A cantora, deputada e pastora evangélica Flordelis não podia
se separar do filho adotivo com quem havia se casado —ex-marido de uma de suas
filhas também adotadas— porque um divórcio escandalizaria
a Deus: então, obviamente, decidiu matá-lo. Com a ajuda dos filhos, claro.
Essa lógica tão cristalina quanto um bloco de granito é um resumo perfeito do
bolsonarismo.
Nas eleições de 2018, Bolsonaro se apresentou como
anti-establishment e antipolítico, embora tivesse passado as últimas três
décadas bundando na Câmara dos Deputados. Durante os anos em que bundou em
Brasília, Bolsonaro mantinha um apartamento funcional, pago por nós, embora
contasse com um imóvel próprio. Quando questionado, disse que o apartamento
funcional, pago por nós, era “pra
comer gente”. E quem mama nas tetas do Estado, segundo ele e seu asseclas,
é o coreógrafo, o ator de teatro, o aluno cotista, o pesquisador da Capes, do
CNPq que contam, ou, em grande parte, contavam, com incentivos estatais.

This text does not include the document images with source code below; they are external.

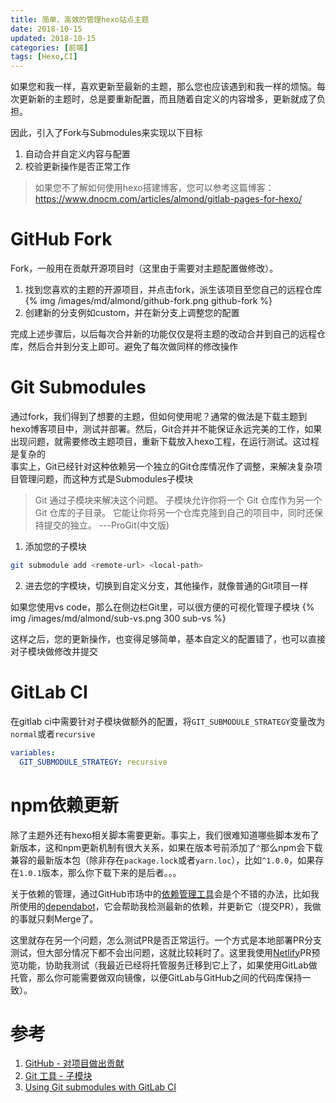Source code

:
 ```yaml
---
title: 简单、高效的管理hexo站点主题
date: 2018-10-15
updated: 2018-10-15
categories: [前端]
tags: [Hexo,CI]
---
```

如果您和我一样，喜欢更新至最新的主题，那么您也应该遇到和我一样的烦恼。每次更新新的主题时，总是要重新配置，而且随着自定义的内容增多，更新就成了负担。   

因此，引入了Fork与Submodules来实现以下目标
1. 自动合并自定义内容与配置
2. 校验更新操作是否正常工作

> 如果您不了解如何使用hexo搭建博客，您可以参考这篇博客：<https://www.dnocm.com/articles/almond/gitlab-pages-for-hexo/>

<!-- more -->

# GitHub Fork
Fork，一般用在贡献开源项目时（这里由于需要对主题配置做修改）。  
1. 找到您喜欢的主题的开源项目，并点击fork，派生该项目至您自己的远程仓库
{% img /images/md/almond/github-fork.png github-fork %}
2. 创建新的分支例如custom，并在新分支上调整您的配置

完成上述步骤后，以后每次合并新的功能仅仅是将主题的改动合并到自己的远程仓库，然后合并到分支上即可。避免了每次做同样的修改操作

# Git Submodules
通过fork，我们得到了想要的主题，但如何使用呢？通常的做法是下载主题到hexo博客项目中，测试并部署。然后，Git合并并不能保证永远完美的工作，如果出现问题，就需要修改主题项目，重新下载放入hexo工程，在运行测试。这过程是复杂的    
事实上，Git已经针对这种依赖另一个独立的Git仓库情况作了调整，来解决复杂项目管理问题，而这种方式是Submodules子模块    
> Git 通过子模块来解决这个问题。 子模块允许你将一个 Git 仓库作为另一个 Git 仓库的子目录。 它能让你将另一个仓库克隆到自己的项目中，同时还保持提交的独立。  ---ProGit(中文版)    


1. 添加您的子模块
```bash
git submodule add <remote-url> <local-path>
```
2. 进去您的字模块，切换到自定义分支，其他操作，就像普通的Git项目一样  


如果您使用vs code，那么在侧边栏Git里，可以很方便的可视化管理子模块
{% img /images/md/almond/sub-vs.png 300 sub-vs %}

这样之后，您的更新操作，也变得足够简单，基本自定义的配置错了，也可以直接对子模块做修改并提交

# GitLab CI
在gitlab ci中需要针对子模块做额外的配置，将`GIT_SUBMODULE_STRATEGY`变量改为`normal`或者`recursive`
```yml
variables:
  GIT_SUBMODULE_STRATEGY: recursive
```

# npm依赖更新
除了主题外还有hexo相关脚本需要更新。事实上，我们很难知道哪些脚本发布了新版本，这和npm更新机制有很大关系，如果在版本号前添加了`^`那么npm会下载兼容的最新版本包（除非存在`package.lock`或者`yarn.loc`），比如`^1.0.0`，如果存在`1.0.1`版本，那么你下载下来的是后者。。。    

关于依赖的管理，通过GitHub市场中的[依赖管理工具](https://github.com/marketplace/category/dependency-management)会是个不错的办法，比如我所使用的[dependabot](https://github.com/marketplace/dependabot)，它会帮助我检测最新的依赖，并更新它（提交PR），我做的事就只剩Merge了。    

这里就存在另一个问题，怎么测试PR是否正常运行。一个方式是本地部署PR分支测试，但大部分情况下都不会出问题，这就比较耗时了。这里我使用[Netlify](https://www.netlify.com/)PR预览功能，协助我测试（我最近已经将托管服务迁移到它上了，如果使用GitLab做托管，那么你可能需要做双向镜像，以便GitLab与GitHub之间的代码库保持一致）。   

# 参考
1. [GitHub - 对项目做出贡献](https://git-scm.com/book/zh/v2/GitHub-%E5%AF%B9%E9%A1%B9%E7%9B%AE%E5%81%9A%E5%87%BA%E8%B4%A1%E7%8C%AE)
2. [Git 工具 - 子模块](https://git-scm.com/book/zh/v2/Git-%E5%B7%A5%E5%85%B7-%E5%AD%90%E6%A8%A1%E5%9D%97)
3. [Using Git submodules with GitLab CI](https://docs.gitlab.com/ee/ci/git_submodules.html#using-git-submodules-in-your-ci-jobs)

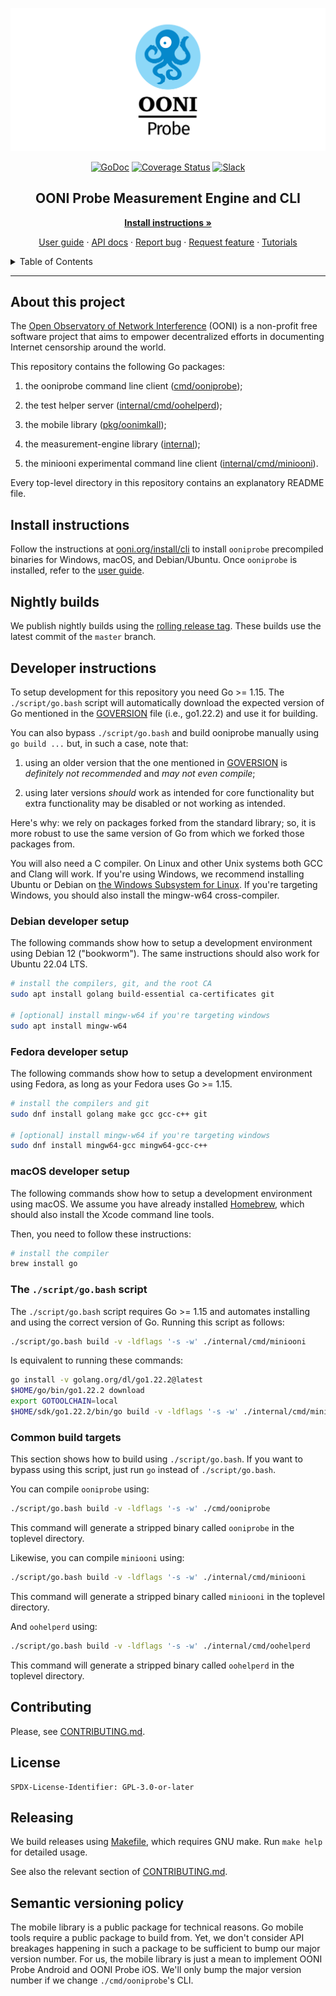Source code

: <!--
Adapted from https://github.com/othneildrew/Best-README-Template, which is
under the MIT license. So, this file is also under the MIT license.
-->

[![OONI Probe Android](docs/logo.png)](https://ooni.org)

<div align="center">

[![GoDoc](https://pkg.go.dev/badge/github.com/ooni/probe-cli/)](https://pkg.go.dev/github.com/ooni/probe-cli/v3) [![Coverage Status](https://coveralls.io/repos/github/ooni/probe-cli/badge.svg?branch=master)](https://coveralls.io/github/ooni/probe-cli?branch=master) [![Slack](https://slack.openobservatory.org/badge.svg)](https://slack.openobservatory.org/)

## OONI Probe Measurement Engine and CLI

**[Install instructions »](https://ooni.org/install/cli)**

[User guide](https://ooni.org/support/ooni-probe-cli) · [API docs](https://godoc.org/github.com/ooni/probe-cli) · [Report bug](https://github.com/ooni/probe/issues/new?labels=ooni/probe-cli&assignee=bassosimone) · [Request feature](https://github.com/ooni/probe/issues/new?labels=ooni/probe-cli&assignee=bassosimone) · [Tutorials](https://github.com/ooni/probe-cli/tree/master/internal/tutorial)

</div>

<details>
  <summary>Table of Contents</summary>
  <ol>
    <li><a href="#about-this-project">About this project</a></li>
    <li><a href="#install-instructions">Install instructions</a></li>
    <li><a href="#nightly-builds">Nightly Builds</a></li>
    <li><a href="#build-instructions">Build instructions<a></li>
    <li><a href="#contributing">Contributing</a></li>
    <li><a href="#license">License</a></li>
    <li><a href="#updating-dependencies">Updating dependencies</a></li>
    <li><a href="#releasing">Releasing<a></li>
    <li><a href="#semantic-versioning-policy">Semantic versioning policy<a></li>
  </ol>
</details>

<hr>

## About this project

The [Open Observatory of Network Interference](https://ooni.org) (OONI)
is a non-profit free software project that aims to empower decentralized
efforts in documenting Internet censorship around the world.

This repository contains the following Go packages:

1. the ooniprobe command line client ([cmd/ooniprobe](cmd/ooniprobe));

2. the test helper server ([internal/cmd/oohelperd](internal/cmd/oohelperd));

3. the mobile library ([pkg/oonimkall](pkg/oonimkall));

4. the measurement-engine library ([internal](internal));

5. the miniooni experimental command line client ([internal/cmd/miniooni](internal/cmd/miniooni)).

Every top-level directory in this repository contains an explanatory README file.

## Install instructions

Follow the instructions at [ooni.org/install/cli](https://ooni.org/install/cli)
to install `ooniprobe` precompiled binaries for Windows, macOS, and
Debian/Ubuntu. Once `ooniprobe` is installed, refer to the
[user guide](https://ooni.org/support/ooni-probe-cli).

## Nightly builds

We publish nightly builds using the [rolling release tag](
https://github.com/ooni/probe-cli/releases/tag/rolling). These
builds use the latest commit of the `master` branch.

## Developer instructions

To setup development for this repository you need Go >= 1.15. The
`./script/go.bash` script will automatically download the expected
version of Go mentioned in the [GOVERSION](GOVERSION) file (i.e.,
go1.22.2) and use it for building.

You can also bypass `./script/go.bash` and build ooniprobe manually using
`go build ...` but, in such a case, note that:

1. using an older version that the one mentioned in [GOVERSION](GOVERSION)
is _definitely not recommended_ and _may not even compile_;

2. using later versions _should_ work as intended for core functionality
but extra functionality may be disabled or not working as intended.

Here's why: we rely on packages forked from the standard library; so, it is
more robust to use the same version of Go from which we forked those packages from.

You will also need a C compiler. On Linux and other Unix systems
both GCC and Clang will work. If you're using Windows, we
recommend installing Ubuntu or Debian on [the Windows Subsystem
for Linux](https://learn.microsoft.com/en-us/windows/wsl/install).
If you're targeting Windows, you should also install the
mingw-w64 cross-compiler.

### Debian developer setup

The following commands show how to setup a development
environment using Debian 12 ("bookworm"). The same instructions
should also work for Ubuntu 22.04 LTS.

```bash
# install the compilers, git, and the root CA
sudo apt install golang build-essential ca-certificates git

# [optional] install mingw-w64 if you're targeting windows
sudo apt install mingw-w64
```

### Fedora developer setup

The following commands show how to setup a development
environment using Fedora, as long as your Fedora uses Go >= 1.15.

```bash
# install the compilers and git
sudo dnf install golang make gcc gcc-c++ git

# [optional] install mingw-w64 if you're targeting windows
sudo dnf install mingw64-gcc mingw64-gcc-c++
```

### macOS developer setup

The following commands show how to setup a development
environment using macOS. We assume you have already installed
[Homebrew](https://brew.sh), which should also install the
Xcode command line tools.

Then, you need to follow these instructions:

```bash
# install the compiler
brew install go
```

### The `./script/go.bash` script

The `./script/go.bash` script requires Go >= 1.15 and automates installing and
using the correct version of Go. Running this script as follows:

```bash
./script/go.bash build -v -ldflags '-s -w' ./internal/cmd/miniooni
```

Is equivalent to running these commands:

```bash
go install -v golang.org/dl/go1.22.2@latest
$HOME/go/bin/go1.22.2 download
export GOTOOLCHAIN=local
$HOME/sdk/go1.22.2/bin/go build -v -ldflags '-s -w' ./internal/cmd/miniooni
```

### Common build targets

This section shows how to build using `./script/go.bash`. If you want to bypass
using this script, just run `go` instead of `./script/go.bash`.

You can compile `ooniprobe` using:

```bash
./script/go.bash build -v -ldflags '-s -w' ./cmd/ooniprobe
```

This command will generate a stripped binary called `ooniprobe`
in the toplevel directory.

Likewise, you can compile `miniooni` using:

```bash
./script/go.bash build -v -ldflags '-s -w' ./internal/cmd/miniooni
```

This command will generate a stripped binary called `miniooni`
in the toplevel directory.

And `oohelperd` using:

```bash
./script/go.bash build -v -ldflags '-s -w' ./internal/cmd/oohelperd
```

This command will generate a stripped binary called `oohelperd`
in the toplevel directory.

## Contributing

Please, see [CONTRIBUTING.md](CONTRIBUTING.md).

## License

```
SPDX-License-Identifier: GPL-3.0-or-later
```

## Releasing

We build releases using [Makefile](Makefile), which requires GNU make. Run
`make help` for detailed usage.

See also the relevant section of [CONTRIBUTING.md](CONTRIBUTING.md).

## Semantic versioning policy

The mobile library is a public package for technical reasons. Go mobile tools require
a public package to build from. Yet, we don't consider API breakages happening in
such a package to be sufficient to bump our major version number. For us, the mobile
library is just a mean to implement OONI Probe Android and OONI Probe iOS. We'll
only bump the major version number if we change `./cmd/ooniprobe`'s CLI.
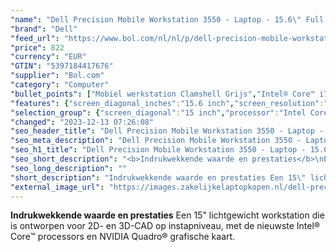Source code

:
 ```yaml
---
"name": "Dell Precision Mobile Workstation 3550 - Laptop - 15.6\" Full HD bij 60 Hz - Intel Core i7 10510U / 1.8 GHz - 8 GB RAM - 256 GB SSD NVMe - Quadro P520 - Wi-Fi 6, Bluetooth - Windows 10 Pro 64 bits - zwart"
"brand": "Dell"
"feed_url": "https://www.bol.com/nl/nl/p/dell-precision-mobile-workstation-3550-laptop-15-6-full-hd-bij-60-hz-intel-core-i7-10510u-1-8-ghz-8-gb-ram-256-gb-ssd-nvme-quadro-p520-wi-fi-6-bluetooth-windows-10-pro-64-bits-zwart/9300000003443581"
"price": 822
"currency": "EUR"
"GTIN": "5397184417676"
"supplier": "Bol.com"
"category": "Computer"
"bullet_points": ["Mobiel werkstation Clamshell Grijs","Intel® Core™ i7 i7-10510U 1,8 GHz","39,6 cm (15.6\") Full HD 1920 x 1080 Pixels WVA LED backlight 16:9","8 GB DDR4-SDRAM 2666 MHz 1 x 8 GB","256 GB SSD","NVIDIA Quadro P520 2 GB Intel® UHD Graphics","Wi-Fi 6 (802.11ax) Ethernet LAN 10,100,1000 Mbit/s Bluetooth","68 Wh 4 uur 95 W","Windows 10 Pro 64-bit"]
"features": {"screen_diagonal_inches":"15.6 inch","screen_resolution":"1920 x 1080 Pixels","processor_family":"Intel® Core™ i7","memory_size":"16 GB","memory_type":"DDR4-SDRAM","total_storage_space":"256 GB","graphics_card":"NVIDIA Quadro P520","graphics_memory_size":"2 GB","operating_system":"Windows","battery_capacity":"68 Wh","width":"359,1 mm","depth":"236,2 mm","weight":"1,86 kg"}
"selection_group": {"screen_diagonal":"15 inch","processor":"Intel Core i7","changed_price_past_3_days":false,"product_family":"Precision"}
"changed": "2023-12-13 07:26:08"
"seo_header_title": "Dell Precision Mobile Workstation 3550 - Laptop - 15.6\" Full HD bij 60 Hz - Intel Core i7 10510U / 1.8 GHz - 8 GB RAM - 256 GB SSD NVMe - Quadro P520 - Wi-Fi 6, Bluetooth - Windows 10 Pro 64 bits - zwart"
"seo_meta_description": "Dell Precision Mobile Workstation 3550 - Laptop - 15.6\" Full HD bij 60 Hz - Intel Core i7 10510U / 1.8 GHz - 8 GB RAM - 256 GB SSD NVMe - Quadro P520 - Wi-Fi 6, Bluetooth - Windows 10 Pro 64 bits - zwart"
"seo_h1_title": "Dell Precision Mobile Workstation 3550 - Laptop - 15.6\" Full HD bij 60 Hz - Intel Core i7 10510U / 1.8 GHz - 8 GB RAM - 256 GB SSD NVMe - Quadro P520 - Wi-Fi 6, Bluetooth - Windows 10 Pro 64 bits - zwart"
"seo_short_description": "<b>Indrukwekkende waarde en prestaties</b>\nEen 15\" lichtgewicht workstation die is ontworpen voor 2D- en 3D-CAD op instapniveau, met de nieuwste Intel® Core™ processors en NVIDIA Quadro® grafische kaart."
"seo_long_description": ""
"short_description": "Indrukwekkende waarde en prestaties Een 15\" lichtgewicht workstation die is ontworpen voor 2D- en 3D-CAD op instapniveau, met de nieuwste Intel® Core™ processors en NVIDIA Quadro® grafische kaart."
"external_image_url": "https://images.zakelijkelaptopkopen.nl/dell-precision-mobile-workstation-3550-laptop-15-6-full-hd-bij-60-hz-intel-core-i7-10510u-1-8-ghz-8-gb-ram-256-gb-ssd-nvme-quadro-p520-wi-fi-6-bluetooth-windows-10-pro-64-bits-zwart.webp"
---
```


<b>Indrukwekkende waarde en prestaties</b>
Een 15" lichtgewicht workstation die is ontworpen voor 2D- en 3D-CAD op instapniveau, met de nieuwste Intel® Core™ processors en NVIDIA Quadro® grafische kaart.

Este velho político que usava o nosso dinheiro “pra comer
gente”, que está no terceiro casamento, que elogia publicamente o músico
espancador da namorada, coloca-se como “defensor da família”. É uma defesa da
família bem parecida com a da deputada Flordelis. Um duplo twist carpado na lógica
já torta do Maluf, “estupra, mas não mata”: é o “mata, mas não desquita”.
Os cruzados da família não vão atrás do tio
pedófilo que violentava a criança dos seis aos dez anos, vão atrás é
da menina no hospital para fazer um aborto legal depois de ser engravidada pelo
estuprador. A criança teve que entrar no hospital dentro do porta-malas de um
carro, enquanto os defensores da família gritavam “assassina!”. A neonazista
Sara Winter (leiam o perfil na última Piauí) divulgou
os dados da criança em suas redes, de forma a garantir que ela siga sendo
para sempre abusada, agora não mais pelo tio, mas por todos os cidadãos e
cidadãs “de bem”.
“Brasil acima de tudo, Deus acima de todos." Quando eu
ouvi pela primeira vez o slogan inconstitucional com que Bolsonaro batizou
nosso Estado laico, lamentei profundamente. Hoje em dia, diante da demolição
moral, institucional, ambiental, enfim, da implosão civilizacional a que
estamos assistindo, lamento profundamente é que não tenhamos no lugar deste
herege um presidente “profundamente evangélico”.
Ao contrário do presidente, que não leu sequer a bula da
cloroquina, li a Bíblia de cabo a rabo. Não encontrei nos Evangelhos um
versículo sequer que justifique ter como braço direito da família um miliciano
assassino suspeito de organizar rachadinhas no gabinete do filho e repassar
dinheiro para a mulher do pai. Tampouco encontrei nos Evangelhos —o Velho
Testamento é outra coisa, ali El Shadai bota pra quebrar— nada que embase o
extermínio de 30 mil ímpios. Porrada na boca. Rato na vagina. (Uma tara do
ídolo do Bolsonaro, Brilhante Ustra). Jesus fez-se conhecido principalmente por
curar doentes. Não por dar as costas a leprosos dizendo que era “só uma
micosezinha” e deixar morrer 120 mil em poucos meses.
Jesus sacrificou-se para salvar a humanidade. Bolsonaro
sacrifica a humanidade para salvar o próprio rabo. Não é um bundão, é um serial
killer. Quando a crise econômica bater feio, ele dirá como Pôncio Pilatos,
algoz de Cristo: “Lavo minhas mãos”. As mãos de Pilatos estão sujas até hoje, 2020
anos depois.
Nazistas, assassinos, abusadores de crianças, corruptos,
delinquentes e milicianos estão no poder, hoje, no Brasil, em nome da família,
de Deus e da liberdade. Amém.
Antonio Prata
Escritor e roteirista, autor de “Nu, de Botas”.